- _Problem_
In the material below, some lines carry "between". Copy each such line.

*** Opening of Record excerpts ***

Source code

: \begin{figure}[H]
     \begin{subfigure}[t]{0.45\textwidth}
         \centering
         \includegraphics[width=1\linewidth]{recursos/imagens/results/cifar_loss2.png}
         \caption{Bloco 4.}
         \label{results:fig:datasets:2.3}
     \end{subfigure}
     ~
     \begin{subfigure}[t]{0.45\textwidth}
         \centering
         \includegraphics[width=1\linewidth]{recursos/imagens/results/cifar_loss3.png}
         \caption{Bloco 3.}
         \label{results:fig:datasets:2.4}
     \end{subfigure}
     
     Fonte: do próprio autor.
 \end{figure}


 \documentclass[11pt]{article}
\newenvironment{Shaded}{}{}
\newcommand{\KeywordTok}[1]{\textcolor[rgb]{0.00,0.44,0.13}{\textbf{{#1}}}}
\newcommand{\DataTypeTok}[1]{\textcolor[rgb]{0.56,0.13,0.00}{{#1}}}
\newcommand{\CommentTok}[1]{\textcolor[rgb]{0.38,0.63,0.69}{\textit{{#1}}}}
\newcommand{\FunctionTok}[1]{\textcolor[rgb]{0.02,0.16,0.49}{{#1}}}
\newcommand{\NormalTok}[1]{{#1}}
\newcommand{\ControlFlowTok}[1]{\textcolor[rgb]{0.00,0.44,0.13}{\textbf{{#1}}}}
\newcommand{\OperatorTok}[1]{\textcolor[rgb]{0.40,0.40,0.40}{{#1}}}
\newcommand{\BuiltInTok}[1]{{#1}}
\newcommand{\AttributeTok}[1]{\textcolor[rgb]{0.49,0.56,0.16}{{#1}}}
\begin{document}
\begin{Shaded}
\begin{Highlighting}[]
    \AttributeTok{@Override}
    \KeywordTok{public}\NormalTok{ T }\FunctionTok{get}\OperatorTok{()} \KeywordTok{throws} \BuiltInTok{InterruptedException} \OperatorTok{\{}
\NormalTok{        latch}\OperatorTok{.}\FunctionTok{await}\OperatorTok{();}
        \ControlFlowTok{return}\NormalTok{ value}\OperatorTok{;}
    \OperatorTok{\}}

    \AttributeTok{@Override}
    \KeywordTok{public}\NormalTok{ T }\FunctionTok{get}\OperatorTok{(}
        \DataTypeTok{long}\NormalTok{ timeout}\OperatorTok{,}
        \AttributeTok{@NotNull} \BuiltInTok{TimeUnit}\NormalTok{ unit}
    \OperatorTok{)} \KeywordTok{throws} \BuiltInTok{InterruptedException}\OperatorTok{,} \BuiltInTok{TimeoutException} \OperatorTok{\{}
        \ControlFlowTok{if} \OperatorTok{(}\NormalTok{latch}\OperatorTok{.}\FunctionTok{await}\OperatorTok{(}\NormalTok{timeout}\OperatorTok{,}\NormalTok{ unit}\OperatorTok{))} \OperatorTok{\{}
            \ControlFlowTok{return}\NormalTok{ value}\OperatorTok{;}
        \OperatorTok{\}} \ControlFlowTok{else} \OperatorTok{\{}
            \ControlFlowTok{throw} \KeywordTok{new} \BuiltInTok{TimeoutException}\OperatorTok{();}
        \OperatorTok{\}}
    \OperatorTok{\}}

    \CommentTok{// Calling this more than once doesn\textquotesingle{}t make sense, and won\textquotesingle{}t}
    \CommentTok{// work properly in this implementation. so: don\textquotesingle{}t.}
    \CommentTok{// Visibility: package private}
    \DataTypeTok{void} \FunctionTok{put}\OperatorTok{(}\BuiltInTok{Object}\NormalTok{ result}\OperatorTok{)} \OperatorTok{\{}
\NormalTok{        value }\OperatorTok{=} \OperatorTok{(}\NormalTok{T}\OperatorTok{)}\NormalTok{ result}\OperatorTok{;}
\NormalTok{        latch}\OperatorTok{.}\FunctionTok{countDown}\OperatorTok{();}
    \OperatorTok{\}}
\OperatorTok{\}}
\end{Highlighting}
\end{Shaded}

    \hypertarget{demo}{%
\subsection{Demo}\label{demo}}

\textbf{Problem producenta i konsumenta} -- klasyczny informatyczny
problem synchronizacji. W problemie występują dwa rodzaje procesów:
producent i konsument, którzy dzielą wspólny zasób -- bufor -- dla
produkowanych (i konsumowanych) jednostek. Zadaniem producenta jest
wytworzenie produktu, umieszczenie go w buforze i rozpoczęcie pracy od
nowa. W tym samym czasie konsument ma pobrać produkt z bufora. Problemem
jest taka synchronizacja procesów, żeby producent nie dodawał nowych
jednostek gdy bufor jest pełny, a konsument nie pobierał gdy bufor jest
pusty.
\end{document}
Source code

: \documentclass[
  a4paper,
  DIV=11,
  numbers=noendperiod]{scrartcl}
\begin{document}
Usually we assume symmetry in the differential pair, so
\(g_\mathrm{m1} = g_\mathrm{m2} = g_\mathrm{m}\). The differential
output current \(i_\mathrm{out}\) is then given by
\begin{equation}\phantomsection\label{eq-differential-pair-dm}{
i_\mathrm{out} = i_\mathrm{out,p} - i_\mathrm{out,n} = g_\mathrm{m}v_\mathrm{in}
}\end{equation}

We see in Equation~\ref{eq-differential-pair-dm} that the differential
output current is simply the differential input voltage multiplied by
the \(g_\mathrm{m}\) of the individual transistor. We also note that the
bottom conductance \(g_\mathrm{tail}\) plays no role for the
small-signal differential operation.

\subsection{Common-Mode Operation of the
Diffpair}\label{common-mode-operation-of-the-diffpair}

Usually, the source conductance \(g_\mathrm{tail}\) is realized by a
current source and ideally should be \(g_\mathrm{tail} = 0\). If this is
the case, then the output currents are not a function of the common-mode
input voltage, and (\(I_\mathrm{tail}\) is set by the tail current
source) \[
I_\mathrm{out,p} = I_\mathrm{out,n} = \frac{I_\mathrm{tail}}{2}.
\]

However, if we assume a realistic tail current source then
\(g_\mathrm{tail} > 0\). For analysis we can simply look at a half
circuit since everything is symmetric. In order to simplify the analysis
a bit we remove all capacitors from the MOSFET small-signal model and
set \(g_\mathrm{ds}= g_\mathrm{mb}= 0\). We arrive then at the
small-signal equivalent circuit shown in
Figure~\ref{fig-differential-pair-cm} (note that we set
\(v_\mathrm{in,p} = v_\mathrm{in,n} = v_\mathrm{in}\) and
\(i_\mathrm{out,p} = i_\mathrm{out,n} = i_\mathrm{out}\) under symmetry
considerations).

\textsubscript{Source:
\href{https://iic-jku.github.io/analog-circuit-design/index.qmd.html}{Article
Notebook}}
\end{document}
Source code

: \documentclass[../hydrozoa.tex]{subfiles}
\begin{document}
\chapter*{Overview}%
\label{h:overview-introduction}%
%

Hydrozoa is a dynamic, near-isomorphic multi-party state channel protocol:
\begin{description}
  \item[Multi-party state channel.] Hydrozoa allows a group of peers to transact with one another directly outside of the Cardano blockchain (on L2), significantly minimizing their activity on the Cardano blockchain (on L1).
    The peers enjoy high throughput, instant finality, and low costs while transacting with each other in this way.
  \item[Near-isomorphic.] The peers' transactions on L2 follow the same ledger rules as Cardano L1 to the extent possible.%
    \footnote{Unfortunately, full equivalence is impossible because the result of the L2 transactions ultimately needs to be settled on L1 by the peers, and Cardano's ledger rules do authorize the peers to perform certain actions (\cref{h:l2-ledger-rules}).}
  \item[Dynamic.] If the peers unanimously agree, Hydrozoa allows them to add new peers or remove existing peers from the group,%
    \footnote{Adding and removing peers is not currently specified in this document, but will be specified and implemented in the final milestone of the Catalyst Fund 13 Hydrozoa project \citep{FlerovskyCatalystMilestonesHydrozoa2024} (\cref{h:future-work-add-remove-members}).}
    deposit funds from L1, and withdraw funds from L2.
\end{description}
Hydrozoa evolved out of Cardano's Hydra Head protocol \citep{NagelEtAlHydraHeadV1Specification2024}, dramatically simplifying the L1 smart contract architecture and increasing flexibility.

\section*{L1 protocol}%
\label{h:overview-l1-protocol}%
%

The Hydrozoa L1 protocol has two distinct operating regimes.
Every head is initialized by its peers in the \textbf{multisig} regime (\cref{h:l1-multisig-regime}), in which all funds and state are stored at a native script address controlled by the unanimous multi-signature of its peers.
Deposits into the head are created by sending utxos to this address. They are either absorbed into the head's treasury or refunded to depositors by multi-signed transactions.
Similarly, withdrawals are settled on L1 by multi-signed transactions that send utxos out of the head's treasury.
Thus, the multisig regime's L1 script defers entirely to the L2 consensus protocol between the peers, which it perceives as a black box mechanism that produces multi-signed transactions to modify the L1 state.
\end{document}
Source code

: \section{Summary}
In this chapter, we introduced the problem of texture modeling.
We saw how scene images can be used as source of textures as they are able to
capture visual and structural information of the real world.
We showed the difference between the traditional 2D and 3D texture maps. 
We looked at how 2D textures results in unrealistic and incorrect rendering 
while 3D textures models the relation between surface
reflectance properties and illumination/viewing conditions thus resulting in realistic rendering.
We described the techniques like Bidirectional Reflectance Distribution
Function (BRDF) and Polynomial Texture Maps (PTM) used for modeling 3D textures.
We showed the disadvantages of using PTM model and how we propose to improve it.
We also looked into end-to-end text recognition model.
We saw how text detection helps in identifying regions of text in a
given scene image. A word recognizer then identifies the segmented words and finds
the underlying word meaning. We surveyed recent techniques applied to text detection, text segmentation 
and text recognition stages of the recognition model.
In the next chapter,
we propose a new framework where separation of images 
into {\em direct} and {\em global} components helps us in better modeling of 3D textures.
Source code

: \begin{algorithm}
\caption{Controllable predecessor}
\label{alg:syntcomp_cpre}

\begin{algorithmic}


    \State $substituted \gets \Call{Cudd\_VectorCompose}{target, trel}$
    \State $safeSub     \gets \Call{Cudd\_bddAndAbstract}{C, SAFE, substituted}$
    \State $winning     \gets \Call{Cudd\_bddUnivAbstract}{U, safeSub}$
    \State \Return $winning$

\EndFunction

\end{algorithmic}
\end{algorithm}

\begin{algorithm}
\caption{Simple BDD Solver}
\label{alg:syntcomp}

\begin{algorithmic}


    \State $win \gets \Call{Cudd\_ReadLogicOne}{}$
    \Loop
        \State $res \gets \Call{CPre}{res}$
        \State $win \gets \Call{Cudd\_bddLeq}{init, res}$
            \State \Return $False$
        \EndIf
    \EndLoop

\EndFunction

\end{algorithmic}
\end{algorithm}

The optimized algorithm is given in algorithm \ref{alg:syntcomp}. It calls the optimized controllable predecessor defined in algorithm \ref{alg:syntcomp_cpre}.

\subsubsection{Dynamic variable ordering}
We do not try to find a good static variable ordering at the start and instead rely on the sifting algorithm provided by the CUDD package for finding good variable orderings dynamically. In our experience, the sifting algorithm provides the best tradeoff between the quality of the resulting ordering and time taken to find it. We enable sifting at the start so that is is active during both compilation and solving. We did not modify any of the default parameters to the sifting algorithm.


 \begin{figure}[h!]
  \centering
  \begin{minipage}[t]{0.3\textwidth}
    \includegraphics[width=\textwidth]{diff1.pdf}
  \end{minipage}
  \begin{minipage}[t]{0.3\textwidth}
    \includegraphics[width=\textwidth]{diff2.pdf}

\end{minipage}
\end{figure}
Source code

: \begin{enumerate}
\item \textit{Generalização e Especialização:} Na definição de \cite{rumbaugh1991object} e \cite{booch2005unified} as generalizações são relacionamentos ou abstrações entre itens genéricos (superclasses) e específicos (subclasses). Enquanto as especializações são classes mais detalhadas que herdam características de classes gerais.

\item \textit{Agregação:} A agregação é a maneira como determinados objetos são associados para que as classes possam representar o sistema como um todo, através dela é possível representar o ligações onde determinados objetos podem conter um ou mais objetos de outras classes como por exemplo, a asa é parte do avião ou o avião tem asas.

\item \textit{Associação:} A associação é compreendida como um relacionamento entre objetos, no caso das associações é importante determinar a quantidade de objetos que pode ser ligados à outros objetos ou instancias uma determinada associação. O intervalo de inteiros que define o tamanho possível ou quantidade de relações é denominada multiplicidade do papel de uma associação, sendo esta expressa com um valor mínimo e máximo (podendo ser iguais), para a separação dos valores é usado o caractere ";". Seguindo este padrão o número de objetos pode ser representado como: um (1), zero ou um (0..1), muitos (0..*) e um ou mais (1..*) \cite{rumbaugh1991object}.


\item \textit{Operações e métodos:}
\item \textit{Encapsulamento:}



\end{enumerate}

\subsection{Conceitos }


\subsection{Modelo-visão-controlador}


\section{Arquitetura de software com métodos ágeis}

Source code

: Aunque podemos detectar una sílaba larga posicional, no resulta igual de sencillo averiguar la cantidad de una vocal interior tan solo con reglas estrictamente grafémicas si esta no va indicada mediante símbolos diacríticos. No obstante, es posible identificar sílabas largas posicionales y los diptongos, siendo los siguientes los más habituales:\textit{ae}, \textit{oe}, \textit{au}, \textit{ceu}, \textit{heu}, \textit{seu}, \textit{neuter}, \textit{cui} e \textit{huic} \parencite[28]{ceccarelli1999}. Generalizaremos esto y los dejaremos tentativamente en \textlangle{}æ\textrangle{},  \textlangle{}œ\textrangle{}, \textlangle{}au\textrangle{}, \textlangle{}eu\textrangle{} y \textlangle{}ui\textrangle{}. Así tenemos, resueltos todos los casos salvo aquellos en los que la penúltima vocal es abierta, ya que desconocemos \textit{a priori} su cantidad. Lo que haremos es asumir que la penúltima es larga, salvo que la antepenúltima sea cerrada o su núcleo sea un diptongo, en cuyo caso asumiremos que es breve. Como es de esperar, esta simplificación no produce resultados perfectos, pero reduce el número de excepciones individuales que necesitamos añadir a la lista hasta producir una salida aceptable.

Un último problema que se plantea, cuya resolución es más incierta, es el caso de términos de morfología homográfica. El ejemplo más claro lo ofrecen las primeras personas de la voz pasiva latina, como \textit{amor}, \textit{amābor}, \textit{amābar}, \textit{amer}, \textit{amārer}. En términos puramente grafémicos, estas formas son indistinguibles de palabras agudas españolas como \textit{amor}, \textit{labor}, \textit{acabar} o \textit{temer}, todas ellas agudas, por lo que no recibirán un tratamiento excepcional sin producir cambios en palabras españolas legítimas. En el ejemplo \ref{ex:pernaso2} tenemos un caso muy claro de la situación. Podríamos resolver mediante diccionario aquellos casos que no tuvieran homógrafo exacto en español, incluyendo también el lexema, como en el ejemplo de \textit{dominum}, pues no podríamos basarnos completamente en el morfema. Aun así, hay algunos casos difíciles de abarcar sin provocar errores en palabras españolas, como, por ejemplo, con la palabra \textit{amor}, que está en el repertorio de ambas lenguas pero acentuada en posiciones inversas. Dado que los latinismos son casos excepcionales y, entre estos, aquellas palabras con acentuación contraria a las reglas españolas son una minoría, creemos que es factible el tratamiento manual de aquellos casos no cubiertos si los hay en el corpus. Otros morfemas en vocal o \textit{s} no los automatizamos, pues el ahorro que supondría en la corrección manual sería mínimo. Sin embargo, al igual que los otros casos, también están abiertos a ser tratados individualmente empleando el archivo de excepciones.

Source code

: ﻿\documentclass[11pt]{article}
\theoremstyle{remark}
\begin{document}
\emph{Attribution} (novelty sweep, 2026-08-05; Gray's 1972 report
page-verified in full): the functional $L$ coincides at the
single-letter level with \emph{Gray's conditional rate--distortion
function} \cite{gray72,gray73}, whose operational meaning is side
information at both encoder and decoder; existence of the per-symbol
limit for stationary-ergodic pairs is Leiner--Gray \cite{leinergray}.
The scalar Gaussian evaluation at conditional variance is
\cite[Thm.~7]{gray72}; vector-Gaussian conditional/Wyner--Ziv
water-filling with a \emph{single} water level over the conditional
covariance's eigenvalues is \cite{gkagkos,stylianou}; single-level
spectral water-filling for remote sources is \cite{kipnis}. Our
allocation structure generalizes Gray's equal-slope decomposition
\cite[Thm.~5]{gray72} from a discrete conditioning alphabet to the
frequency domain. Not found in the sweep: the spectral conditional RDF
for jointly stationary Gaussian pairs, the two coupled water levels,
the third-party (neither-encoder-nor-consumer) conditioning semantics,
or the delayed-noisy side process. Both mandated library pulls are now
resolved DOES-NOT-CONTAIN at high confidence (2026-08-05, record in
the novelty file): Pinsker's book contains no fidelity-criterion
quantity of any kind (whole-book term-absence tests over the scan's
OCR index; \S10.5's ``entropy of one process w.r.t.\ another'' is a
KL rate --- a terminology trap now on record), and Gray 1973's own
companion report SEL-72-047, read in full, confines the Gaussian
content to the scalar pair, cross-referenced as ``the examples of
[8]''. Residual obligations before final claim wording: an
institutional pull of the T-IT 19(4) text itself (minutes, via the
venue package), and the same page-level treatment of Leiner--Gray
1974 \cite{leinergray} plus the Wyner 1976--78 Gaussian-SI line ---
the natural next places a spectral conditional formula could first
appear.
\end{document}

*** Close of Record excerpts ***

- _Task result_
Thus, the multisig regime's L1 script defers entirely to the L2 consensus protocol between the peers, which it perceives as a black box mechanism that produces multi-signed transactions to modify the L1 state.
We showed the difference between the traditional 2D and 3D texture maps. 
while 3D textures models the relation between surface
We do not try to find a good static variable ordering at the start and instead rely on the sifting algorithm provided by the CUDD package for finding good variable orderings dynamically. In our experience, the sifting algorithm provides the best tradeoff between the quality of the resulting ordering and time taken to find it. We enable sifting at the start so that is is active during both compilation and solving. We did not modify any of the default parameters to the sifting algorithm.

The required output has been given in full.